Virginia’s Faculty Collaboratives “Innovation Hub,” the site of an upcoming connectivist MOOC called “Open Learning,” is now open! (Makes sense, yes?) Please visit our Faculty Collaboratives/Open Learning hub to join up and explore the journey that awaits.

You may wonder, “what’s Faculty Collaboratives?” I put that very question to the AAC&U’s Dr. Susan Albertine, designer and leader of this initiative. In part one of our conversation, Dr. Albertine explains the history, mission, and aspirations of the project.

In part two of our conversation, coming soon, Dr. Albertine expands on the idea of “mind-liberating” education at the heart of Liberal Education and America’s Promise (LEAP).

Virginia is proud to be one of those thirteen LEAP states Dr. Albertine describes. We’re also a Phase 2 Faculty Collaboratives participant. And because Virginia!, we’re doing something unique with this cMOOC learning opportunity.

Join us!

2 thoughts on “A conversation with Susan Albertine about Faculty Collaboratives

  1. Greetings
    I’m a retired scientific glassblower that has returned to a California Community College to update my skills and complete my Associates degree.
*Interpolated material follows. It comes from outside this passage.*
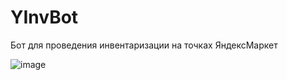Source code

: # YInvBot
Бот для проведения инвентаризации на точках ЯндексМаркет

![image](https://github.com/V9M9/YInvBot/assets/116115716/ec7acf0a-096e-4382-8c08-63c005238afd)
I have been researching AAC&U’s LEAP and VALUE as well as eportfolios for lifetime learners. After eight years of collaboration between California and the AAC&U, I have found no one that is aware of LEAP in one of the largest CC Districts in the largest CC system, although I have spent years in shared governance and know most of the leaders in my CCCD. The cynic in me notices that most grant money goes to administration and very little ever finds its way to where it can actually help the students that have the greatest need.
    I’m looking forward to learning more through #openlearning17 as I decide whether or not to continue in higher education. I look forward to working with you both on the internets.

  2. Mark’s comments get straight to the point. How do faculty and administrative leaders find effective ways to network–so that we advance students’ learning? I can think of a lot of excuses for missing the best networking opportunities in the California Community Colleges. But instead of offering excuses, I’d like to continue moving ahead. That’s the point of the Faculty Collaboratives Open Learning ’17

    Thank you, Mark, for the reality check. I hope you will keep on!